Additionally, burnout was described by participants as a burden that represents a major barrier to improving as a clinician: “If you’re burnt out, you don’t enjoy your work, you can’t think straight, you’re stressed out at work. Even a very good hospitalist who would not normally make an error could make serious errors if they’re burnt out.”
Conclusion
The path to achieving diagnostic excellence is paved by the lessons we learn from both our diagnostic errors and diagnostic successes. In this educational piece, we have further delved into the key lessons learned and challenges encountered while dealing with errors and successes in patient care by hospitalists who were interviewed as part of a qualitative research study.6 These findings may be useful as a blueprint for hospitalists and organizations striving to achieve excellence in patient care.

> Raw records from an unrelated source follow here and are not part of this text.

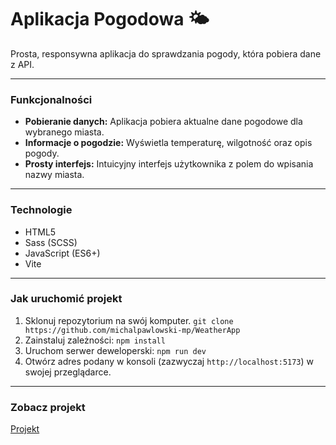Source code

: # Aplikacja Pogodowa 🌤️

Prosta, responsywna aplikacja do sprawdzania pogody, która pobiera dane z API.

---

### Funkcjonalności

- **Pobieranie danych:** Aplikacja pobiera aktualne dane pogodowe dla wybranego miasta.
- **Informacje o pogodzie:** Wyświetla temperaturę, wilgotność oraz opis pogody.
- **Prosty interfejs:** Intuicyjny interfejs użytkownika z polem do wpisania nazwy miasta.

---

### Technologie

- HTML5
- Sass (SCSS)
- JavaScript (ES6+)
- Vite

---

### Jak uruchomić projekt

1. Sklonuj repozytorium na swój komputer. `git clone https://github.com/michalpawlowski-mp/WeatherApp`
2. Zainstaluj zależności: `npm install`
3. Uruchom serwer deweloperski: `npm run dev`
4. Otwórz adres podany w konsoli (zazwyczaj `http://localhost:5173`) w swojej przeglądarce.

---

### Zobacz projekt

[Projekt](https://weather-app-red-delta-87.vercel.app/)
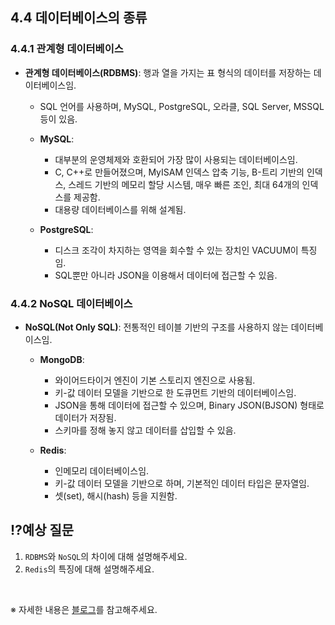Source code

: ## 4.4 데이터베이스의 종류

### 4.4.1 관계형 데이터베이스
- **관계형 데이터베이스(RDBMS)**: 행과 열을 가지는 표 형식의 데이터를 저장하는 데이터베이스임.

    - SQL 언어를 사용하며, MySQL, PostgreSQL, 오라클, SQL Server, MSSQL 등이 있음.

    - **MySQL**:

        - 대부분의 운영체제와 호환되어 가장 많이 사용되는 데이터베이스임.
        - C, C++로 만들어졌으며, MyISAM 인덱스 압축 기능, B-트리 기반의 인덱스, 스레드 기반의 메모리 할당 시스템, 매우 빠른 조인, 최대 64개의 인덱스를 제공함.
        - 대용량 데이터베이스를 위해 설계됨.

    - **PostgreSQL**:
        - 디스크 조각이 차지하는 영역을 회수할 수 있는 장치인 VACUUM이 특징임.
        - SQL뿐만 아니라 JSON을 이용해서 데이터에 접근할 수 있음.

### 4.4.2 NoSQL 데이터베이스
- **NoSQL(Not Only SQL)**: 전통적인 테이블 기반의 구조를 사용하지 않는 데이터베이스임.

    - **MongoDB**:

        - 와이어드타이거 엔진이 기본 스토리지 엔진으로 사용됨.
        - 키-값 데이터 모델을 기반으로 한 도큐먼트 기반의 데이터베이스임.
        - JSON을 통해 데이터에 접근할 수 있으며, Binary JSON(BJSON) 형태로 데이터가 저장됨.
        - 스키마를 정해 놓지 않고 데이터를 삽입할 수 있음.

    - **Redis**:

        - 인메모리 데이터베이스임.
        - 키-값 데이터 모델을 기반으로 하며, 기본적인 데이터 타입은 문자열임.
        - 셋(set), 해시(hash) 등을 지원함.

## ⁉️예상 질문

1. `RDBMS`와 `NoSQL`의 차이에 대해 설명해주세요.
2. `Redis`의 특징에 대해 설명해주세요.

&nbsp;

※ 자세한 내용은 [블로그](https://mandusitstudy.tistory.com/315)를 참고해주세요.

Dr. Olayinka is a hospitalist and assistant professor at the Johns Hopkins University School of Medicine, and the chairperson for the Women in Medicine Committee at the departmental level at Johns Hopkins Bayview Medical Center in Baltimore. Dr. Gundareddy is a hospitalist and assistant professor at the Johns Hopkins University School of Medicine, and the physician advisor and associate director for the division of hospital medicine at Johns Hopkins Bayview Medical Center in Baltimore. Dr. Kotwal is a hospitalist and assistant professor at the Johns Hopkins University School of Medicine, and the co-lead for the education team at the Armstrong Institute for Patient Safety and Quality’s Center for Diagnostic Excellence at Johns Hopkins in Baltimore.
Key Points
- The pursuit of diagnostic excellence requires learning from both errors and successes in patient care.
- Key lessons learned and challenges encountered by experienced hospitalists are described in their stories.
- Consider discussing these lessons and challenges among hospitalists’ groups to reflect upon and grow as we all strive for diagnostic excellence in our patient care.
References
- Balogh EP, et al. The National Academies of Sciences, Engineering, and Medicine. Improving Diagnosis in Health Care. Washington (DC): National Academies Press (US); 2015. PMID: 26803862.
- Yang D, et al. Diagnostic excellence. JAMA. 2021;326(19):1905-6.
- Singh H, et al. developing health care organizations that pursue learning and exploration of diagnostic excellence: an action plan. Acad Med. 2020;95(8):1172-8.
- Gunderson CG, et al. Prevalence of harmful diagnostic errors in hospitalised adults: a systematic review and meta-analysis. BMJ Qual Saf. 2020;29(12):1008-18.
- Chen JH, et al. Decoding artificial intelligence to achieve diagnostic excellence: learning from experts, examples, and experience. JAMA. 2022;328(8):709-710.
- Kotwal S, et al. Exploring clinical lessons learned by experienced hospitalists from diagnostic errors and successes. J Gen Intern Med. 2024;39(8):1386-92.
- Young M, et al. Drawing boundaries: the difficulty in defining clinical reasoning. Acad Med. 2018;93(7):990-5.